16 show the estimation results obtained after excluding the United States, Canada, Australia, and New Zealand.

These countries are different to the others because they were developed as settler colonies. The estimation results in Models 7 and 8 are not significantly different. Third, existing literature has different views on how the legal origin affected the economic growth rate. According to La Porta, Lopez-de-Silane, Shleifer, and Vishny (1997), La Porta Lopez-de-Silane, and Shleifer (1998, 2008) and Mahoney (2001), the common law system of the United Kingdom brings about more favorable environments for economic activities than does the French civil law system. On the other hand, Acemoglu and Johnson (2005) and Klerman, Mahoney, Spamann, and Weinstein (2011) argue that there is no direct interrelationship between the legal origin and economic growth. We examine these different views by estimating Model 9 and by restricting the samples to the common law and civil law systems only.18 According to our estimation of Model 9, we find no evidence that the common law system is superior to the civil law system in terms of economic growth. Furthermore, the legal origin dummy does not modify the interpretations of our prior estimation results.

Insert Table 7 around here.

Next, we estimate the model using other proxies for precolonial legacies. The results are reported in Table 7. Model 1 replaces the technology level AD 1500 variable with the urbanization index AD 1500 proposed by Chandler (1987). Models 2 and 3 are estimated using the population density AD 1500 variable provided by Acemoglu, Johnson, and Robinson (2002) and Bandyopadhyay and Green (2012), respectively.

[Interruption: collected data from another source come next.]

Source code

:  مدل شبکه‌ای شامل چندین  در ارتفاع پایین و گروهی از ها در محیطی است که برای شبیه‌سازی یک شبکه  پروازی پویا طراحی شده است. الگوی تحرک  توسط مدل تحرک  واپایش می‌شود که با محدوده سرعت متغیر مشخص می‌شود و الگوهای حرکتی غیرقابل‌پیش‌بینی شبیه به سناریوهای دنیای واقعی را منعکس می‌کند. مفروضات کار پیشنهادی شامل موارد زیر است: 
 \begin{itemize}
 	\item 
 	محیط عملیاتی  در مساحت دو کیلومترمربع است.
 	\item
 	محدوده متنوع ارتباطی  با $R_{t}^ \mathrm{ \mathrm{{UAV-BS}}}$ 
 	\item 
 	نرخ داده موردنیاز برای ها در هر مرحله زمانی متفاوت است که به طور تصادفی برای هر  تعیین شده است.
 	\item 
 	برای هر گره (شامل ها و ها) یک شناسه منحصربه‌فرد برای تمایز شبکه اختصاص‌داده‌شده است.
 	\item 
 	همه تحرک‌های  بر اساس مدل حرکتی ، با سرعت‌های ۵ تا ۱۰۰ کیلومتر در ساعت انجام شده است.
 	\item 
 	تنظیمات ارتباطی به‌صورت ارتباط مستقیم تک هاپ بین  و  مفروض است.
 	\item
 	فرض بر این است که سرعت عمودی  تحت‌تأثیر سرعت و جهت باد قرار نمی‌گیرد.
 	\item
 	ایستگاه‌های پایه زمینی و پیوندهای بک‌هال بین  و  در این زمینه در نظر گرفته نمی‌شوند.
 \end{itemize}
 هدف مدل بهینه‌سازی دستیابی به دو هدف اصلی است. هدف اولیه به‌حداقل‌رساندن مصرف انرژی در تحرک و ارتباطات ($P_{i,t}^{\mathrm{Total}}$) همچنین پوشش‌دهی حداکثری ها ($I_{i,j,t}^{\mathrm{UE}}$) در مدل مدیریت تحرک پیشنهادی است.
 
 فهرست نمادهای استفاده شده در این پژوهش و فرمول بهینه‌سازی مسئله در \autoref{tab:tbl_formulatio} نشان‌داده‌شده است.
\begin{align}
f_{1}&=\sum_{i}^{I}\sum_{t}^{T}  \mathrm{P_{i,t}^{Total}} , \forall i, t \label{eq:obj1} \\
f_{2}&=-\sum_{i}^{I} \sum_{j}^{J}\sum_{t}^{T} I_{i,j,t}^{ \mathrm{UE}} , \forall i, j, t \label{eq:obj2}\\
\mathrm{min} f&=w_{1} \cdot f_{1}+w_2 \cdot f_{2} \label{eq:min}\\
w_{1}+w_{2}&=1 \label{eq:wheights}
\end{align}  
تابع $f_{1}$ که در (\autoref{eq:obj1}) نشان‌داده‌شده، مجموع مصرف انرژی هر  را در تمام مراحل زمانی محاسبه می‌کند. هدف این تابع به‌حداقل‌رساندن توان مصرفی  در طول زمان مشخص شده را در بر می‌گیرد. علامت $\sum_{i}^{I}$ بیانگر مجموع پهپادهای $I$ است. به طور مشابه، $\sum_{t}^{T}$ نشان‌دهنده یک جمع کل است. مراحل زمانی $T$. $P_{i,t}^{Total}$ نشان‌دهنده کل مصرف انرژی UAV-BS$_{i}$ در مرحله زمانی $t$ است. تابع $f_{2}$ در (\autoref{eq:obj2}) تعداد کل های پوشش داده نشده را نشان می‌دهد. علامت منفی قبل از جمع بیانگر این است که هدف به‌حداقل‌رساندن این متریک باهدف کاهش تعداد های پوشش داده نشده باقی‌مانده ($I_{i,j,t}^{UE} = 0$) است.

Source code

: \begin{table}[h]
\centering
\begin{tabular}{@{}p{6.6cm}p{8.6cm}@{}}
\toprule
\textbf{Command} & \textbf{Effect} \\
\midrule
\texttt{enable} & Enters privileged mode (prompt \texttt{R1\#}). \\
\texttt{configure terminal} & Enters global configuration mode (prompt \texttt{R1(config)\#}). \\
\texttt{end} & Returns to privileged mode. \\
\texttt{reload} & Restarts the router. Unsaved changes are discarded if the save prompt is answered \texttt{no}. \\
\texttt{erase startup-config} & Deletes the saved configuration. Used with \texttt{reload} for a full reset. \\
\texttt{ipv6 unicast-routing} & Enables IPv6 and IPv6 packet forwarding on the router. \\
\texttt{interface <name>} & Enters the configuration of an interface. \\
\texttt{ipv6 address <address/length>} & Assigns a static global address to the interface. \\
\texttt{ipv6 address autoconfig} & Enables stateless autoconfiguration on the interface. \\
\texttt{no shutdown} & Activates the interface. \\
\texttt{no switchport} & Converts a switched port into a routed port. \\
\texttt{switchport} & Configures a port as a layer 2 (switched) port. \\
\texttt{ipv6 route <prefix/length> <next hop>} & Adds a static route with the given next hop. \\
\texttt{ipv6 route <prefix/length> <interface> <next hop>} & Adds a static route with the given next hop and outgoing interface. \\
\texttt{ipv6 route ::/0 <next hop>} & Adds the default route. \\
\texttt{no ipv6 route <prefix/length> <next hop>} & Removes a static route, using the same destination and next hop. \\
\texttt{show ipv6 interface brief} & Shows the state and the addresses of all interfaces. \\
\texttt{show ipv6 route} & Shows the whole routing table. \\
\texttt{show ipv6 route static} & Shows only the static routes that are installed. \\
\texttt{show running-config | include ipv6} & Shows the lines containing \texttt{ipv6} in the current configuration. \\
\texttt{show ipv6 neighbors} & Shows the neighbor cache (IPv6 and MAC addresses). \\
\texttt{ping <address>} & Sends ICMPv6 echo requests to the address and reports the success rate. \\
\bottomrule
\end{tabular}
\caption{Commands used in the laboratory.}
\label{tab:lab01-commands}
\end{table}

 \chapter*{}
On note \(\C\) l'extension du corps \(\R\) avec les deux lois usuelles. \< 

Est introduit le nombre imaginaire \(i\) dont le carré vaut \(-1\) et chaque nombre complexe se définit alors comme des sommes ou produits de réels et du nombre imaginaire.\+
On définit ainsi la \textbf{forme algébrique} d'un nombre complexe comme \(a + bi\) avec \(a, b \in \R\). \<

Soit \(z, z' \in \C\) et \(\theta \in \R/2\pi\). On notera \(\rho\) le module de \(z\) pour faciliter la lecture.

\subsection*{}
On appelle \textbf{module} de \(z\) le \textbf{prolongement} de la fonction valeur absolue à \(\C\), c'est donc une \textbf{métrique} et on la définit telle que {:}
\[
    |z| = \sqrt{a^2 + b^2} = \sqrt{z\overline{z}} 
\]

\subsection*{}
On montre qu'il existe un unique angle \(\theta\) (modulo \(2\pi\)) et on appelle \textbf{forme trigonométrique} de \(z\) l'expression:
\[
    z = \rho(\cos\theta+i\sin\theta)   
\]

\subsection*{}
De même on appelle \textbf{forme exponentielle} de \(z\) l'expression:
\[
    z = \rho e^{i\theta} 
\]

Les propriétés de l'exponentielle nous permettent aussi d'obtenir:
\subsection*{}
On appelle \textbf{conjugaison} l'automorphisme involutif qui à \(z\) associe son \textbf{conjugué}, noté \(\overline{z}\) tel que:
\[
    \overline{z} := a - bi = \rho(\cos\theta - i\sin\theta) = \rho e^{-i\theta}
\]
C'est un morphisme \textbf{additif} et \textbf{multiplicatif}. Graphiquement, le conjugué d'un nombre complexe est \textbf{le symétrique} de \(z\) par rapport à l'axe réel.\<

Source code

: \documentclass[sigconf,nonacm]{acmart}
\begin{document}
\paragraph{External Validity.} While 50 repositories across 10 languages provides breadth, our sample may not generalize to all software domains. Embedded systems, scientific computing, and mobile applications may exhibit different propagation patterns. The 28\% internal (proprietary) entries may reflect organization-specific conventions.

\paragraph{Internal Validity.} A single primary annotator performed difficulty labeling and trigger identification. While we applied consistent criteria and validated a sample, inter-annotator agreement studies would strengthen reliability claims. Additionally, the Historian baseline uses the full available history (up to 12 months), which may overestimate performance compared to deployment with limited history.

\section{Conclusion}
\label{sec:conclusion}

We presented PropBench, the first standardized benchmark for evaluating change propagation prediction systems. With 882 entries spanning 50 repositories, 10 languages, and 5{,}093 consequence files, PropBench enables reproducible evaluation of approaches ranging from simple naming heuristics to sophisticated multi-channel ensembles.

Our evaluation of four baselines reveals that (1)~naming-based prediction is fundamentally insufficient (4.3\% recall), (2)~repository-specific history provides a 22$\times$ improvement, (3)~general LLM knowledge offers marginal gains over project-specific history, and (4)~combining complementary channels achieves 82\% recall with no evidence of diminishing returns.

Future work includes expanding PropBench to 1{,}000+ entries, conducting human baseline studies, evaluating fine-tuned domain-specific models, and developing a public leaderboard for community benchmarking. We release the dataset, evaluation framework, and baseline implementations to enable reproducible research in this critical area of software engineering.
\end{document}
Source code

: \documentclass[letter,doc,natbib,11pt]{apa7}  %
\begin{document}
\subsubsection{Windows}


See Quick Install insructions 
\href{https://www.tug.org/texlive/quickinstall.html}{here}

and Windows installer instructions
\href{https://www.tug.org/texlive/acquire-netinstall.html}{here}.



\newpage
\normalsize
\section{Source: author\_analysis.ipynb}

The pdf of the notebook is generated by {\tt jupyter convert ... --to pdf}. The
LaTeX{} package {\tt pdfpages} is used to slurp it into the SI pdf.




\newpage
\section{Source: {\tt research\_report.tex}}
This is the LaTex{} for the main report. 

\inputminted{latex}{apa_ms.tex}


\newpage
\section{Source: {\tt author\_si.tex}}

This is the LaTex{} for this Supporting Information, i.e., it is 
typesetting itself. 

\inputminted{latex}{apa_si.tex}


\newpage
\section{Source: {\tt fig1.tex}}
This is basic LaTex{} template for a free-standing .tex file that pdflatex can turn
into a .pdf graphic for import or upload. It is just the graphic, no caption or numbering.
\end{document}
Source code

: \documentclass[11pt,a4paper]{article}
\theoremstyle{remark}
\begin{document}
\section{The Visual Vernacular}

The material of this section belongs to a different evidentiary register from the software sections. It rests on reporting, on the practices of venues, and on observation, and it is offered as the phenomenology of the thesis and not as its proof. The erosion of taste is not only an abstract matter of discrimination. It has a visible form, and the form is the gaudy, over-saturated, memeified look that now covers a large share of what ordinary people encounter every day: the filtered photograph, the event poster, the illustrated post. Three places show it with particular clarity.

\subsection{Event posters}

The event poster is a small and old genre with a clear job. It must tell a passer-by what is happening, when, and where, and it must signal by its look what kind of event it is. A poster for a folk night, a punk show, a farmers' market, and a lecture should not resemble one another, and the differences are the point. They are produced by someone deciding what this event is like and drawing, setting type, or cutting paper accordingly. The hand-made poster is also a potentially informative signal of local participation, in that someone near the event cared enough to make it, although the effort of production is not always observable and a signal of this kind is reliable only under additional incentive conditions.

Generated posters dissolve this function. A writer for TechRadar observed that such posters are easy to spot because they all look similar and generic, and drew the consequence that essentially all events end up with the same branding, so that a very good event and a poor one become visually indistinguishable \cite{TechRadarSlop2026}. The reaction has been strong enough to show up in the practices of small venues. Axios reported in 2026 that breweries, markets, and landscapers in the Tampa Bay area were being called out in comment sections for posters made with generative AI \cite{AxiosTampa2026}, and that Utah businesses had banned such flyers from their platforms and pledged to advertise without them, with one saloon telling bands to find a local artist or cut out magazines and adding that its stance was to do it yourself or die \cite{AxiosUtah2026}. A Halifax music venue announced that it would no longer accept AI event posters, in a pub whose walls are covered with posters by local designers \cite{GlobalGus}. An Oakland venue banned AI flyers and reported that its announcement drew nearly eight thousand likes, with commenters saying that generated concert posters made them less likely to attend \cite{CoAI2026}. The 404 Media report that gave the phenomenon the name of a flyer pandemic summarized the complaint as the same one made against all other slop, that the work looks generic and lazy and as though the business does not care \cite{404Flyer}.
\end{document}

Acemoglu, Johnson, and Robinson (2002) estimate the population density using the population in McEvedy and Jones (1978) and dividing it by the area of total arable land in McEvedy and Jones (1978). Bandyopadhyay and Green (2012) divide the same population by the area of potentially arable land. Models 4 and 5 use the state antiquity index AD 1950 suggested by Putterman (2007) and the product of the state antiquity index AD 1950 and the population density as another proxy variable, respectively. These estimations show that the economic growth rate is positively and significantly related with these proxy variables at the 1% level. Furthermore, the interrelationship between economic growth and the colonial duration variable is negatively significant, even after these replacements. Except for Model 2, these negative relationships are significant at the 1% level, and Model 2 reports a significant relationship at the 10% level.

One of the interesting aspects of these model estimation results can be found in Models 6 and 7 of Table

7. These two models use the state antiquity index AD 50 and the technology level 1000 BC as proxies for the precolonial legacies, respectively. From these, we can see that the proxies still significantly affect the economic growth rate, even though they were formed more than 2,000 and 3,000 years ago, respectively.

18 Korea adopts the German law system. Therefore, we omit Korea from this sample.

17 Figures 4 and 5 show the partial effects between the growth rate and these two proxy variables, respectively.